What about love in Romeo and Juliet? How often does the word occur and where? Again, a search for the word love returns quite a number of snippets (175 to be exact), and they are distributed throughout the text as illustrated below:

bar chart
love in Romeo and Juliet

“Maybe love is a constant theme of this particular play,” I state sarcastically, and “Is there less love later in the play?”

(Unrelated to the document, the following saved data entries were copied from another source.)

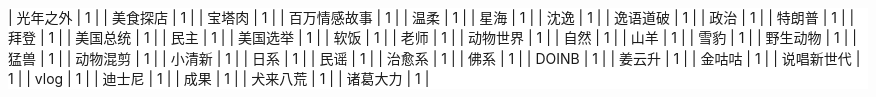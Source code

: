 | 光年之外 | 1 |
| 美食探店 | 1 |
| 宝塔肉 | 1 |
| 百万情感故事 | 1 |
| 温柔 | 1 |
| 星海 | 1 |
| 沈逸 | 1 |
| 逸语道破 | 1 |
| 政治 | 1 |
| 特朗普 | 1 |
| 拜登 | 1 |
| 美国总统 | 1 |
| 民主 | 1 |
| 美国选举 | 1 |
| 软饭 | 1 |
| 老师 | 1 |
| 动物世界 | 1 |
| 自然 | 1 |
| 山羊 | 1 |
| 雪豹 | 1 |
| 野生动物 | 1 |
| 猛兽 | 1 |
| 动物混剪 | 1 |
| 小清新 | 1 |
| 日系 | 1 |
| 民谣 | 1 |
| 治愈系 | 1 |
| 佛系 | 1 |
| DOINB | 1 |
| 姜云升 | 1 |
| 金咕咕 | 1 |
| 说唱新世代 | 1 |
| vlog | 1 |
| 迪士尼 | 1 |
| 成果 | 1 |
| 犬来八荒 | 1 |
| 诸葛大力 | 1 |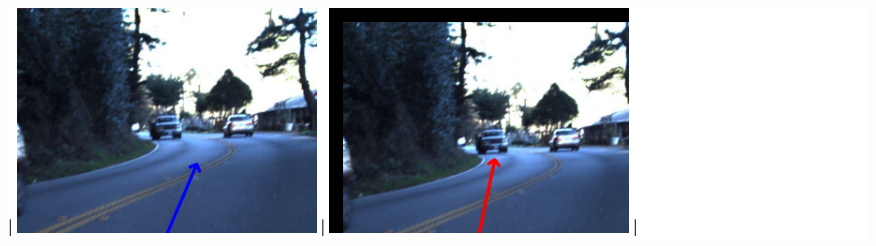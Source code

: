 | <img src="./epoch_violations/1479425619217188302_arrow.jpg" width="300"> | <img src="./epoch_violations/1479425619217188302_translation_30_arrow.jpg" width="300">  |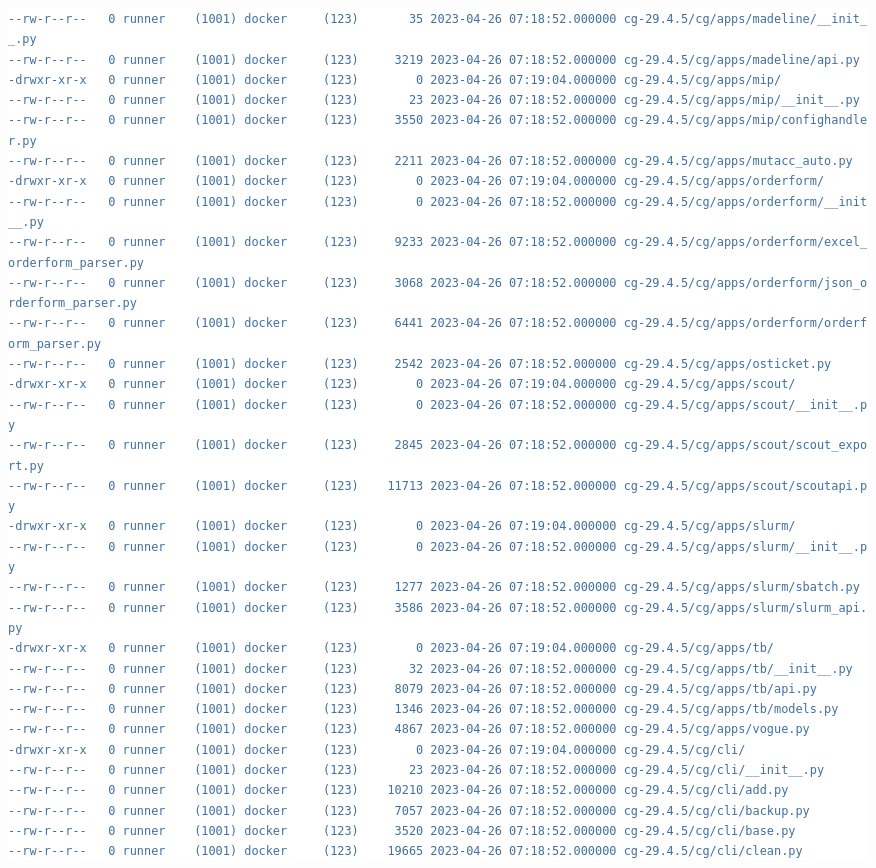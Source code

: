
 ```diff
--rw-r--r--   0 runner    (1001) docker     (123)       35 2023-04-26 07:18:52.000000 cg-29.4.5/cg/apps/madeline/__init__.py
--rw-r--r--   0 runner    (1001) docker     (123)     3219 2023-04-26 07:18:52.000000 cg-29.4.5/cg/apps/madeline/api.py
-drwxr-xr-x   0 runner    (1001) docker     (123)        0 2023-04-26 07:19:04.000000 cg-29.4.5/cg/apps/mip/
--rw-r--r--   0 runner    (1001) docker     (123)       23 2023-04-26 07:18:52.000000 cg-29.4.5/cg/apps/mip/__init__.py
--rw-r--r--   0 runner    (1001) docker     (123)     3550 2023-04-26 07:18:52.000000 cg-29.4.5/cg/apps/mip/confighandler.py
--rw-r--r--   0 runner    (1001) docker     (123)     2211 2023-04-26 07:18:52.000000 cg-29.4.5/cg/apps/mutacc_auto.py
-drwxr-xr-x   0 runner    (1001) docker     (123)        0 2023-04-26 07:19:04.000000 cg-29.4.5/cg/apps/orderform/
--rw-r--r--   0 runner    (1001) docker     (123)        0 2023-04-26 07:18:52.000000 cg-29.4.5/cg/apps/orderform/__init__.py
--rw-r--r--   0 runner    (1001) docker     (123)     9233 2023-04-26 07:18:52.000000 cg-29.4.5/cg/apps/orderform/excel_orderform_parser.py
--rw-r--r--   0 runner    (1001) docker     (123)     3068 2023-04-26 07:18:52.000000 cg-29.4.5/cg/apps/orderform/json_orderform_parser.py
--rw-r--r--   0 runner    (1001) docker     (123)     6441 2023-04-26 07:18:52.000000 cg-29.4.5/cg/apps/orderform/orderform_parser.py
--rw-r--r--   0 runner    (1001) docker     (123)     2542 2023-04-26 07:18:52.000000 cg-29.4.5/cg/apps/osticket.py
-drwxr-xr-x   0 runner    (1001) docker     (123)        0 2023-04-26 07:19:04.000000 cg-29.4.5/cg/apps/scout/
--rw-r--r--   0 runner    (1001) docker     (123)        0 2023-04-26 07:18:52.000000 cg-29.4.5/cg/apps/scout/__init__.py
--rw-r--r--   0 runner    (1001) docker     (123)     2845 2023-04-26 07:18:52.000000 cg-29.4.5/cg/apps/scout/scout_export.py
--rw-r--r--   0 runner    (1001) docker     (123)    11713 2023-04-26 07:18:52.000000 cg-29.4.5/cg/apps/scout/scoutapi.py
-drwxr-xr-x   0 runner    (1001) docker     (123)        0 2023-04-26 07:19:04.000000 cg-29.4.5/cg/apps/slurm/
--rw-r--r--   0 runner    (1001) docker     (123)        0 2023-04-26 07:18:52.000000 cg-29.4.5/cg/apps/slurm/__init__.py
--rw-r--r--   0 runner    (1001) docker     (123)     1277 2023-04-26 07:18:52.000000 cg-29.4.5/cg/apps/slurm/sbatch.py
--rw-r--r--   0 runner    (1001) docker     (123)     3586 2023-04-26 07:18:52.000000 cg-29.4.5/cg/apps/slurm/slurm_api.py
-drwxr-xr-x   0 runner    (1001) docker     (123)        0 2023-04-26 07:19:04.000000 cg-29.4.5/cg/apps/tb/
--rw-r--r--   0 runner    (1001) docker     (123)       32 2023-04-26 07:18:52.000000 cg-29.4.5/cg/apps/tb/__init__.py
--rw-r--r--   0 runner    (1001) docker     (123)     8079 2023-04-26 07:18:52.000000 cg-29.4.5/cg/apps/tb/api.py
--rw-r--r--   0 runner    (1001) docker     (123)     1346 2023-04-26 07:18:52.000000 cg-29.4.5/cg/apps/tb/models.py
--rw-r--r--   0 runner    (1001) docker     (123)     4867 2023-04-26 07:18:52.000000 cg-29.4.5/cg/apps/vogue.py
-drwxr-xr-x   0 runner    (1001) docker     (123)        0 2023-04-26 07:19:04.000000 cg-29.4.5/cg/cli/
--rw-r--r--   0 runner    (1001) docker     (123)       23 2023-04-26 07:18:52.000000 cg-29.4.5/cg/cli/__init__.py
--rw-r--r--   0 runner    (1001) docker     (123)    10210 2023-04-26 07:18:52.000000 cg-29.4.5/cg/cli/add.py
--rw-r--r--   0 runner    (1001) docker     (123)     7057 2023-04-26 07:18:52.000000 cg-29.4.5/cg/cli/backup.py
--rw-r--r--   0 runner    (1001) docker     (123)     3520 2023-04-26 07:18:52.000000 cg-29.4.5/cg/cli/base.py
--rw-r--r--   0 runner    (1001) docker     (123)    19665 2023-04-26 07:18:52.000000 cg-29.4.5/cg/cli/clean.py
```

Digital humanities and librarianship

Given the current environment, where full text literature abounds, digital humanities and librarianship are a match made in heaven. Our library “discovery systems” are essencially indexes. They enable people to find data and information in our collections. Yet find is not an end in itself. In fact, it is only an activity at the very beginning of the learning process. Once content is found it is then read in an attempt at understanding. Counting words and phrases, placing them in the context of an entire work or corpus, and illustrating the result is one way this understanding can be accomplished more quickly. Remember, “Save the time of the reader.”

Integrating digital humanities computing techniques, like concordances, into library “discovery systems” represent a growth opportunity for the library profession. If we don’t do this on our own, then somebody else will, and we will end up paying money for the service. Climb the learning curve now, or pay exorbitant fees later. The choice is ours.